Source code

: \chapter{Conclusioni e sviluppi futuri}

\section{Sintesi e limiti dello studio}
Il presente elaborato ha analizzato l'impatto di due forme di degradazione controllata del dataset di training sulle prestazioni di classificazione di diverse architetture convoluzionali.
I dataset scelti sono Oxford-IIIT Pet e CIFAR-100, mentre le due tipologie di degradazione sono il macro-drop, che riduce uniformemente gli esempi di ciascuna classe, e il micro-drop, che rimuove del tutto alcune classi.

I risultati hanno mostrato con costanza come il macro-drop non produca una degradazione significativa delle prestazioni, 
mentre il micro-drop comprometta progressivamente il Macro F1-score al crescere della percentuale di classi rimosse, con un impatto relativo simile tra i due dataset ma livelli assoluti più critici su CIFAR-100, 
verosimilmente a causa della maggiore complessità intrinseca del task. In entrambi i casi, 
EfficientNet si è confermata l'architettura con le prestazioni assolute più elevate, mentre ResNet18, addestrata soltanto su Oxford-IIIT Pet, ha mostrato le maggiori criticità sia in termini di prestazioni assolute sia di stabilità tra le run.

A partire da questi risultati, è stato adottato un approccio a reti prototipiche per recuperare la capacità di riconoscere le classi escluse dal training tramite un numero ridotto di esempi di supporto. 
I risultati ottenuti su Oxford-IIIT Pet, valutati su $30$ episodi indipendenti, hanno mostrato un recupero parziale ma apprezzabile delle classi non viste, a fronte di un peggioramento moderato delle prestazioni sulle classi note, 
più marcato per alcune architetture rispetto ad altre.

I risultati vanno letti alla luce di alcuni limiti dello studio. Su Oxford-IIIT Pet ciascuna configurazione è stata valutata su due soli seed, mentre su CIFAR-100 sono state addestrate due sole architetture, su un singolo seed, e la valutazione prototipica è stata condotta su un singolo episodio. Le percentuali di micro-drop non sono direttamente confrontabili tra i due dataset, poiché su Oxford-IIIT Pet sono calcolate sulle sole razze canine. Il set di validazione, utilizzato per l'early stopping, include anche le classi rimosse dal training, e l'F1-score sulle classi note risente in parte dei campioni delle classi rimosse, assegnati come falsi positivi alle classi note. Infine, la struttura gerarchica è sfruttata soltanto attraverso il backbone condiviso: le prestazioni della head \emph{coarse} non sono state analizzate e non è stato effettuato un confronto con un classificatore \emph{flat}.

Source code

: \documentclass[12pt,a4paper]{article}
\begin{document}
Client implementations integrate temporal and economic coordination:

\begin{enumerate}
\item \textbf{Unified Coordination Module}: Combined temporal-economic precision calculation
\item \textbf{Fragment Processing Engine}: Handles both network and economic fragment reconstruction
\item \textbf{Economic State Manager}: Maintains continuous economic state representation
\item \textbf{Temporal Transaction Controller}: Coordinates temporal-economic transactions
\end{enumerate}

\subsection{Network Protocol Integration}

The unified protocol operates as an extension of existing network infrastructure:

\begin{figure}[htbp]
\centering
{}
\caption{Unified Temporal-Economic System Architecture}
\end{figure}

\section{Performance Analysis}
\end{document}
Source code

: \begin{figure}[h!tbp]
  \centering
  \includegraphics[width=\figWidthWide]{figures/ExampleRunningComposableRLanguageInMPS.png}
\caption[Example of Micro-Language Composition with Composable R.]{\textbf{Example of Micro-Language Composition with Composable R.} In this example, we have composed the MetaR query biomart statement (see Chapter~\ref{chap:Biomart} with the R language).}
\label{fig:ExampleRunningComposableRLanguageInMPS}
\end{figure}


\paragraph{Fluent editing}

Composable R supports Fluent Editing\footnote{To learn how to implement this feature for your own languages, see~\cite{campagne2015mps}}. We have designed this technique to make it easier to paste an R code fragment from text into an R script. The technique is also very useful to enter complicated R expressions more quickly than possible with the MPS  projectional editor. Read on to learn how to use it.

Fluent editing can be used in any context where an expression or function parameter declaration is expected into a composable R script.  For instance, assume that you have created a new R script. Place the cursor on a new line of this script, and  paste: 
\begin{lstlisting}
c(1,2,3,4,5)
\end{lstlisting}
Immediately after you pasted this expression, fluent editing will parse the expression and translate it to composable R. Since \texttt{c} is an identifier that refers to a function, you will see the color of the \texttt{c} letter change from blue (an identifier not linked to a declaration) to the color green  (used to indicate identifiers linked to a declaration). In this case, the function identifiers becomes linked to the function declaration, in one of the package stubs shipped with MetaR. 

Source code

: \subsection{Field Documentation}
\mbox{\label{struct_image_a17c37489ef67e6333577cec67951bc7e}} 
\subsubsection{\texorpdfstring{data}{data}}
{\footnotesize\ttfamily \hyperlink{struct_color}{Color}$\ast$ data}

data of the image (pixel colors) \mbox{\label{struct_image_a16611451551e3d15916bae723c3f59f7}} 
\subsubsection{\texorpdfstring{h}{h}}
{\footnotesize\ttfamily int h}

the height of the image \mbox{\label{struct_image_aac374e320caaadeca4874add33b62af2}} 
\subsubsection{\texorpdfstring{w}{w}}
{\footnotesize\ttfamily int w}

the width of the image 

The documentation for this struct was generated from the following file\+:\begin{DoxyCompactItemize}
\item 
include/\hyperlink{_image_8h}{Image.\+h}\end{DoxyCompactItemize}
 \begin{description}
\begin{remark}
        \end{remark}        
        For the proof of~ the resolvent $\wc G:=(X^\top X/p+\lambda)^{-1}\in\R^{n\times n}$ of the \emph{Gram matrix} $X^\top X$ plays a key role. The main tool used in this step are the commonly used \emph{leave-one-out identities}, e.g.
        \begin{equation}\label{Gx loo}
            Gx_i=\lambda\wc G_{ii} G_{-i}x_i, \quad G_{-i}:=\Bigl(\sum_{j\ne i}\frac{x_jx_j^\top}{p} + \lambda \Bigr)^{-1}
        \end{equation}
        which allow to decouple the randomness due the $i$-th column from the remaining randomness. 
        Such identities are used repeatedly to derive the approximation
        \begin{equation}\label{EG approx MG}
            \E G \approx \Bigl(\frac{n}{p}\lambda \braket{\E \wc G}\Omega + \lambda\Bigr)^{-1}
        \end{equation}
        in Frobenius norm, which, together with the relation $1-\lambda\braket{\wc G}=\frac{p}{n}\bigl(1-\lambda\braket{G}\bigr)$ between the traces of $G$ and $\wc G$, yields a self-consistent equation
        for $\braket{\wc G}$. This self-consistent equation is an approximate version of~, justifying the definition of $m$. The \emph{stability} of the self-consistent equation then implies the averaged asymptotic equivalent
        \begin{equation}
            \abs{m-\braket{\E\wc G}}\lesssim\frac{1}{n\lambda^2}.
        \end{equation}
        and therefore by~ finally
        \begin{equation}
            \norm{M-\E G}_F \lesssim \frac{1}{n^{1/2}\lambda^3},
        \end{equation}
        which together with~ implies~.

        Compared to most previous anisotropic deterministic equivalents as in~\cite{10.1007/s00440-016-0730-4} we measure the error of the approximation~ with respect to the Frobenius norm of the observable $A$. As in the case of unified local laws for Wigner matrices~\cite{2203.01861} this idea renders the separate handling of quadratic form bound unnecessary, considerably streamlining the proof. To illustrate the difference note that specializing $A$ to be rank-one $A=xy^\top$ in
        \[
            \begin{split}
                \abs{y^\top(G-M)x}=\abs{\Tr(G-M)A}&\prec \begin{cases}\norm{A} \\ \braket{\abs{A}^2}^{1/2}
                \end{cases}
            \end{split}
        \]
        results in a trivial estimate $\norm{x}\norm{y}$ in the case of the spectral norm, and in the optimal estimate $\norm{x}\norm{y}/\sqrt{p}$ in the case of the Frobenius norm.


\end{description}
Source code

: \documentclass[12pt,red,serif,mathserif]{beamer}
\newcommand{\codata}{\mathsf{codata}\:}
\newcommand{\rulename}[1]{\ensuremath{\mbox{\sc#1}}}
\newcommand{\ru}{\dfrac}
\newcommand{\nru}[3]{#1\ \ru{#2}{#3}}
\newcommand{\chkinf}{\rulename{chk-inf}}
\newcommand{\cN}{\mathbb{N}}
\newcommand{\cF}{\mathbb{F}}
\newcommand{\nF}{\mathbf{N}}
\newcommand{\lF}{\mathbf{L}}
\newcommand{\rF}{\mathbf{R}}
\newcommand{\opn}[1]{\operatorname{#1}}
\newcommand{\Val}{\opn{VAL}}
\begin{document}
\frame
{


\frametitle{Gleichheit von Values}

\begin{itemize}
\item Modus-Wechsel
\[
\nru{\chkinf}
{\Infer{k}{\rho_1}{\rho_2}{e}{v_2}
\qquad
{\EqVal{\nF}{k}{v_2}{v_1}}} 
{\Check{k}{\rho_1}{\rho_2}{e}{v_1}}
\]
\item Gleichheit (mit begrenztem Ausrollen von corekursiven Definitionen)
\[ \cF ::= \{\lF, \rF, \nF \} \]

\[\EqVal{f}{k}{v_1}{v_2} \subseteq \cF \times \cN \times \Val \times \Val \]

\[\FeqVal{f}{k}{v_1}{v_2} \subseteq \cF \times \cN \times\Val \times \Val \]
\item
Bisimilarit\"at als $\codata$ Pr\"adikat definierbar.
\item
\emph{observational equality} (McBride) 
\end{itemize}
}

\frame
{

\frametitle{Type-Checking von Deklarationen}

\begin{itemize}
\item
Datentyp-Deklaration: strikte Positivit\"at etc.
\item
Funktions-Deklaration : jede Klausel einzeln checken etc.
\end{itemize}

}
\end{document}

- - - - - - -

● WHAT THIS TASK INVOLVES
Nothing should appear in the answer except the lines from the one with "von corekursiven Definitionen)" through the final line of the records, written exactly.

● RESPONSE TO THIS TASK
\item Gleichheit (mit begrenztem Ausrollen von corekursiven Definitionen)
\[ \cF ::= \{\lF, \rF, \nF \} \]

\[\EqVal{f}{k}{v_1}{v_2} \subseteq \cF \times \cN \times \Val \times \Val \]

\[\FeqVal{f}{k}{v_1}{v_2} \subseteq \cF \times \cN \times\Val \times \Val \]
\item
Bisimilarit\"at als $\codata$ Pr\"adikat definierbar.
\item
\emph{observational equality} (McBride) 
\end{itemize}
}

\frame
{

\frametitle{Type-Checking von Deklarationen}

\begin{itemize}
\item
Datentyp-Deklaration: strikte Positivit\"at etc.
\item
Funktions-Deklaration : jede Klausel einzeln checken etc.
\end{itemize}

}
\end{document}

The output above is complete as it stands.